Simpson’s parents came over to the UK in 1970 to help support him in his decisions to further his education. With a tourism boom in Mauritius taking off, he thought he would do a course in Hotel Management. However, a brief stint in a busy London hotel was all it took for Simpson to think again and he decided to go to Art School in London instead.
During his final year Simpson was on a visit home to Mauritius when he managed to persuade a French Production Company to hire him as a stills photographer for a TV series. This was to be a turning point and confirmed to him that photography would be his specialism and path in life. Simpson also landed a job of shooting for some fashion magazines in his final year at college and this would continue for some twenty years.
1988 proved to be another turning point in Simpson’s life when he was offered a series of shows to exhibit his previous years work of photos of Australian Aborigine’s and the Australian outback to celebrate Australia’s Bicentennial year.
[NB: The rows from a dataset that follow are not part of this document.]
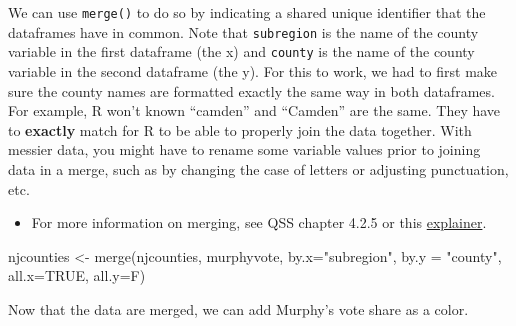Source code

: \documentclass[
  letterpaper,
  DIV=11,
  numbers=noendperiod]{scrreprt}
\newenvironment{Shaded}{\begin{snugshade}}{\end{snugshade}}
\newcommand{\AttributeTok}[1]{\textcolor[rgb]{0.40,0.45,0.13}{#1}}
\newcommand{\ConstantTok}[1]{\textcolor[rgb]{0.56,0.35,0.01}{#1}}
\newcommand{\FunctionTok}[1]{\textcolor[rgb]{0.28,0.35,0.67}{#1}}
\newcommand{\NormalTok}[1]{\textcolor[rgb]{0.00,0.23,0.31}{#1}}
\newcommand{\OtherTok}[1]{\textcolor[rgb]{0.00,0.23,0.31}{#1}}
\newcommand{\StringTok}[1]{\textcolor[rgb]{0.13,0.47,0.30}{#1}}
\providecommand{\tightlist}{%
  \setlength{\itemsep}{0pt}\setlength{\parskip}{0pt}}\usepackage{longtable,booktabs,array}
\begin{document}
We can use \texttt{merge()} to do so by indicating a shared unique
identifier that the dataframes have in common. Note that
\texttt{subregion} is the name of the county variable in the first
dataframe (the x) and \texttt{county} is the name of the county variable
in the second dataframe (the y). For this to work, we had to first make
sure the county names are formatted exactly the same way in both
dataframes. For example, R won't known ``camden'' and ``Camden'' are the
same. They have to \textbf{exactly} match for R to be able to properly
join the data together. With messier data, you might have to rename some
variable values prior to joining data in a merge, such as by changing
the case of letters or adjusting punctuation, etc.

\begin{itemize}
\tightlist
\item
  For more information on merging, see QSS chapter 4.2.5 or this
  \href{https://sejdemyr.github.io/r-tutorials/statistics/tutorial5.html}{explainer}.
\end{itemize}

\begin{Shaded}
\begin{Highlighting}[]
\NormalTok{njcounties }\OtherTok{\textless{}{-}} \FunctionTok{merge}\NormalTok{(njcounties, murphyvote, }
                    \AttributeTok{by.x=}\StringTok{"subregion"}\NormalTok{, }\AttributeTok{by.y =} \StringTok{"county"}\NormalTok{, }
                    \AttributeTok{all.x=}\ConstantTok{TRUE}\NormalTok{, }\AttributeTok{all.y=}\NormalTok{F)}
\end{Highlighting}
\end{Shaded}

Now that the data are merged, we can add Murphy's vote share as a color.
\end{document}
The result of these exhibits was a top London Agency called Foote, Cone and Belding giving him his first big break into ‘Blue Chip’ advertising by giving him the Australia Tourist Board account to shoot.
Simpson’s work aims to eliminate clutter and to encourage clean compositional lines with the aim being for the foreground to draw the viewer into the picture towards the main focus of the picture whether that is a person, a tree or a threatening sky.